EXERCISE MATERIAL

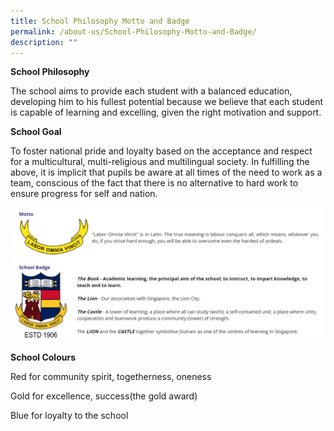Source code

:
 ```yaml
---
title: School Philosophy Motto and Badge
permalink: /about-us/School-Philosophy-Motto-and-Badge/
description: ""
---
```

**School Philosophy**


The school aims to provide each student with a balanced education, developing him to his fullest potential because we believe that each student is capable of learning and excelling, given the right motivation and support.  
  

**School Goal**


To foster national pride and loyalty based on the acceptance and respect for a multicultural, multi-religious and multilingual society. In fulfilling the above, it is implicit that pupils be aware at all times of the need to work as a team, conscious of the fact that there is no alternative to hard work to ensure progress for self and nation.


![](/images/m01new.jpg)

**School Colours**

Red for community spirit, togetherness, oneness

Gold for excellence, success(the gold award)

Blue for loyalty to the school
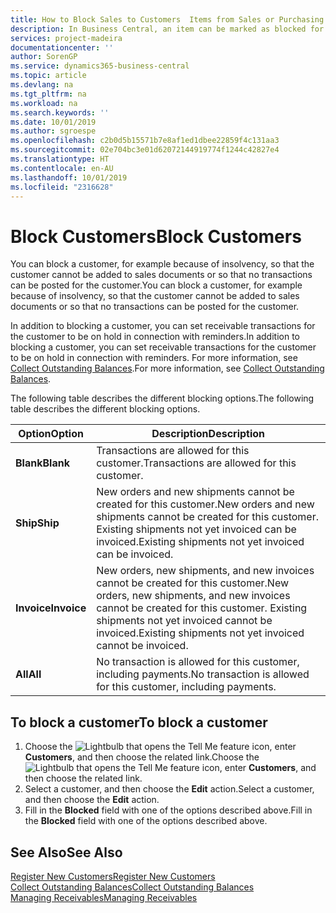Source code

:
 ```yaml
---
title: How to Block Sales to Customers  Items from Sales or Purchasing
description: In Business Central, an item can be marked as blocked for sales, blocked for purchase, or blocked for all purposes.
services: project-madeira
documentationcenter: ''
author: SorenGP
ms.service: dynamics365-business-central
ms.topic: article
ms.devlang: na
ms.tgt_pltfrm: na
ms.workload: na
ms.search.keywords: ''
ms.date: 10/01/2019
ms.author: sgroespe
ms.openlocfilehash: c2b0d5b15571b7e8af1ed1dbee22859f4c131aa3
ms.sourcegitcommit: 02e704bc3e01d62072144919774f1244c42827e4
ms.translationtype: HT
ms.contentlocale: en-AU
ms.lasthandoff: 10/01/2019
ms.locfileid: "2316628"
---
```

# <a name="block-customers"></a><span data-ttu-id="5e9c3-103">Block Customers</span><span class="sxs-lookup"><span data-stu-id="5e9c3-103">Block Customers</span></span>
<span data-ttu-id="5e9c3-104">You can block a customer, for example because of insolvency, so that the customer cannot be added to sales documents or so that no transactions can be posted for the customer.</span><span class="sxs-lookup"><span data-stu-id="5e9c3-104">You can block a customer, for example because of insolvency, so that the customer cannot be added to sales documents or so that no transactions can be posted for the customer.</span></span>

<span data-ttu-id="5e9c3-105">In addition to blocking a customer, you can set receivable transactions for the customer to be on hold in connection with reminders.</span><span class="sxs-lookup"><span data-stu-id="5e9c3-105">In addition to blocking a customer, you can set receivable transactions for the customer to be on hold in connection with reminders.</span></span> <span data-ttu-id="5e9c3-106">For more information, see [Collect Outstanding Balances](receivables-collect-outstanding-balances.md).</span><span class="sxs-lookup"><span data-stu-id="5e9c3-106">For more information, see [Collect Outstanding Balances](receivables-collect-outstanding-balances.md).</span></span>   

<span data-ttu-id="5e9c3-107">The following table describes the different blocking options.</span><span class="sxs-lookup"><span data-stu-id="5e9c3-107">The following table describes the different blocking options.</span></span>  

|<span data-ttu-id="5e9c3-108">Option</span><span class="sxs-lookup"><span data-stu-id="5e9c3-108">Option</span></span>|<span data-ttu-id="5e9c3-109">Description</span><span class="sxs-lookup"><span data-stu-id="5e9c3-109">Description</span></span>|  
|--------------------|------------|  
|<span data-ttu-id="5e9c3-110">**Blank**</span><span class="sxs-lookup"><span data-stu-id="5e9c3-110">**Blank**</span></span>|<span data-ttu-id="5e9c3-111">Transactions are allowed for this customer.</span><span class="sxs-lookup"><span data-stu-id="5e9c3-111">Transactions are allowed for this customer.</span></span>|
|<span data-ttu-id="5e9c3-112">**Ship**</span><span class="sxs-lookup"><span data-stu-id="5e9c3-112">**Ship**</span></span>|<span data-ttu-id="5e9c3-113">New orders and new shipments cannot be created for this customer.</span><span class="sxs-lookup"><span data-stu-id="5e9c3-113">New orders and new shipments cannot be created for this customer.</span></span> <span data-ttu-id="5e9c3-114">Existing shipments not yet invoiced can be invoiced.</span><span class="sxs-lookup"><span data-stu-id="5e9c3-114">Existing shipments not yet invoiced can be invoiced.</span></span>|  
|<span data-ttu-id="5e9c3-115">**Invoice**</span><span class="sxs-lookup"><span data-stu-id="5e9c3-115">**Invoice**</span></span>|<span data-ttu-id="5e9c3-116">New orders, new shipments, and new invoices cannot be created for this customer.</span><span class="sxs-lookup"><span data-stu-id="5e9c3-116">New orders, new shipments, and new invoices cannot be created for this customer.</span></span> <span data-ttu-id="5e9c3-117">Existing shipments not yet invoiced cannot be invoiced.</span><span class="sxs-lookup"><span data-stu-id="5e9c3-117">Existing shipments not yet invoiced cannot be invoiced.</span></span>|  
|<span data-ttu-id="5e9c3-118">**All**</span><span class="sxs-lookup"><span data-stu-id="5e9c3-118">**All**</span></span>|<span data-ttu-id="5e9c3-119">No transaction is allowed for this customer, including payments.</span><span class="sxs-lookup"><span data-stu-id="5e9c3-119">No transaction is allowed for this customer, including payments.</span></span>|  

## <a name="to-block-a-customer"></a><span data-ttu-id="5e9c3-120">To block a customer</span><span class="sxs-lookup"><span data-stu-id="5e9c3-120">To block a customer</span></span>  
1. <span data-ttu-id="5e9c3-121">Choose the ![Lightbulb that opens the Tell Me feature](media/ui-search/search_small.png "Tell me what you want to do") icon, enter **Customers**, and then choose the related link.</span><span class="sxs-lookup"><span data-stu-id="5e9c3-121">Choose the ![Lightbulb that opens the Tell Me feature](media/ui-search/search_small.png "Tell me what you want to do") icon, enter **Customers**, and then choose the related link.</span></span>
2. <span data-ttu-id="5e9c3-122">Select a customer, and then choose the **Edit** action.</span><span class="sxs-lookup"><span data-stu-id="5e9c3-122">Select a customer, and then choose the **Edit** action.</span></span>
3. <span data-ttu-id="5e9c3-123">Fill in the **Blocked** field with one of the options described above.</span><span class="sxs-lookup"><span data-stu-id="5e9c3-123">Fill in the **Blocked** field with one of the options described above.</span></span>

## <a name="see-also"></a><span data-ttu-id="5e9c3-124">See Also</span><span class="sxs-lookup"><span data-stu-id="5e9c3-124">See Also</span></span>  
[<span data-ttu-id="5e9c3-125">Register New Customers</span><span class="sxs-lookup"><span data-stu-id="5e9c3-125">Register New Customers</span></span>](sales-how-register-new-customers.md)  
[<span data-ttu-id="5e9c3-126">Collect Outstanding Balances</span><span class="sxs-lookup"><span data-stu-id="5e9c3-126">Collect Outstanding Balances</span></span>](receivables-collect-outstanding-balances.md)  
[<span data-ttu-id="5e9c3-127">Managing Receivables</span><span class="sxs-lookup"><span data-stu-id="5e9c3-127">Managing Receivables</span></span>](receivables-manage-receivables.md)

WHAT YOU ARE ASKED TO DO
Report all lines above with "allowed".

ANSWER AREA
|<span data-ttu-id="5e9c3-110">**Blank**</span><span class="sxs-lookup"><span data-stu-id="5e9c3-110">**Blank**</span></span>|<span data-ttu-id="5e9c3-111">Transactions are allowed for this customer.</span><span class="sxs-lookup"><span data-stu-id="5e9c3-111">Transactions are allowed for this customer.</span></span>|
|<span data-ttu-id="5e9c3-118">**All**</span><span class="sxs-lookup"><span data-stu-id="5e9c3-118">**All**</span></span>|<span data-ttu-id="5e9c3-119">No transaction is allowed for this customer, including payments.</span><span class="sxs-lookup"><span data-stu-id="5e9c3-119">No transaction is allowed for this customer, including payments.</span></span>|  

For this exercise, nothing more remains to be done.